Logically, the first strategy in managing risk is to try to prevent threats from exploiting existing vulnerabilities. Although we cannot reduce all risk, there is no doubt a well-implemented risk management strategy will reduce the probability of most of the risks occurring.

Part III discusses preventive controls that an organization should consider when developing protection strategies to minimize risks. It begins with Chapter 15, which highlights the importance of incorporating security considerations in system development and how this could be achieved. Chapter 16 discusses the more often trivialized issue of physical and environmental security controls and their importance as the first layer of defense.

A successful information assurance program can be achieved by the correct emphasis on people, process, and technology.

Chapter 17 highlights the importance of awareness, training, and education as a proactive strategy in trying to prevent a security incident. Finally, Chapters 18 and 19 discuss the technical aspects of preventive tools and techniques with special focus on access control.

Quick Answers

Q:   How do I make sure that the access control implemented in my organization a year ago still meets my current requirements?

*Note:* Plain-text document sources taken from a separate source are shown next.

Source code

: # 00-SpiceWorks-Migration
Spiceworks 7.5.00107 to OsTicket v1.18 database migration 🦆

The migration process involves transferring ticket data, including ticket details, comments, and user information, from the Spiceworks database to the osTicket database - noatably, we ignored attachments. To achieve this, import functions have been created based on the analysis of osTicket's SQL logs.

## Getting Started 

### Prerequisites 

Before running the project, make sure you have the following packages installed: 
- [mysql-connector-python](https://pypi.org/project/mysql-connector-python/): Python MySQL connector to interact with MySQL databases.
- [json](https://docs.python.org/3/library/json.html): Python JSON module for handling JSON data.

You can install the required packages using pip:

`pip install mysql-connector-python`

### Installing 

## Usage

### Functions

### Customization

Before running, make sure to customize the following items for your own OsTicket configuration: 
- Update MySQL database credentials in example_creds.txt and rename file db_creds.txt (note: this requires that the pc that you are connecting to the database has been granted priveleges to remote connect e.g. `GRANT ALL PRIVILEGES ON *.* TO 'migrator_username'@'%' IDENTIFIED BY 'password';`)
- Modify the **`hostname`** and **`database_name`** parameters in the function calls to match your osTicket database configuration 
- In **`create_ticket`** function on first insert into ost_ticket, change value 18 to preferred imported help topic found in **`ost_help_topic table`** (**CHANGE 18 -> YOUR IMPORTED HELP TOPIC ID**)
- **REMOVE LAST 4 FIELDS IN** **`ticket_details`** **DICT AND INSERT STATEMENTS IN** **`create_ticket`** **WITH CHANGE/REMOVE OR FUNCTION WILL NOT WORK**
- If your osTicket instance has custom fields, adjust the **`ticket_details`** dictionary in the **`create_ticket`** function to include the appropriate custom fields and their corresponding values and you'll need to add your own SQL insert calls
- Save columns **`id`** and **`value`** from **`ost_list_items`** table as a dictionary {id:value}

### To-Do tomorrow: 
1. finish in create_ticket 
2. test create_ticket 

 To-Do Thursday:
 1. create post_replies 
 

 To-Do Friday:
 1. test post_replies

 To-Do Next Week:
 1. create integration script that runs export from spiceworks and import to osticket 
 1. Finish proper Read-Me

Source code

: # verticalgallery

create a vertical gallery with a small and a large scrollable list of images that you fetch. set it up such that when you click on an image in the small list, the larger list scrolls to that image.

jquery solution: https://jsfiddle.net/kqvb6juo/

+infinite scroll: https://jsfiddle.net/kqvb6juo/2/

A:   In today’s world of changing technology, nothing is perfect. The best way to deal with this situation is to conduct an information security access control audit. An audit is an effective way to determine the level of compliance that the organization has with its access control policies and procedures. Taking into consideration the imperfect world we live in, organizations are encouraged to prepare for preventing information security incidents rather than reacting to them. An information security access control audit is a good method to ensure organizations comply with its access control policies and procedures. Furthermore, it is a relatively inexpensive method and far more cost effective compared to recovering from damages of an information security incident. Moreover, it provides an objective assessment to evaluate how secure an organization actually is.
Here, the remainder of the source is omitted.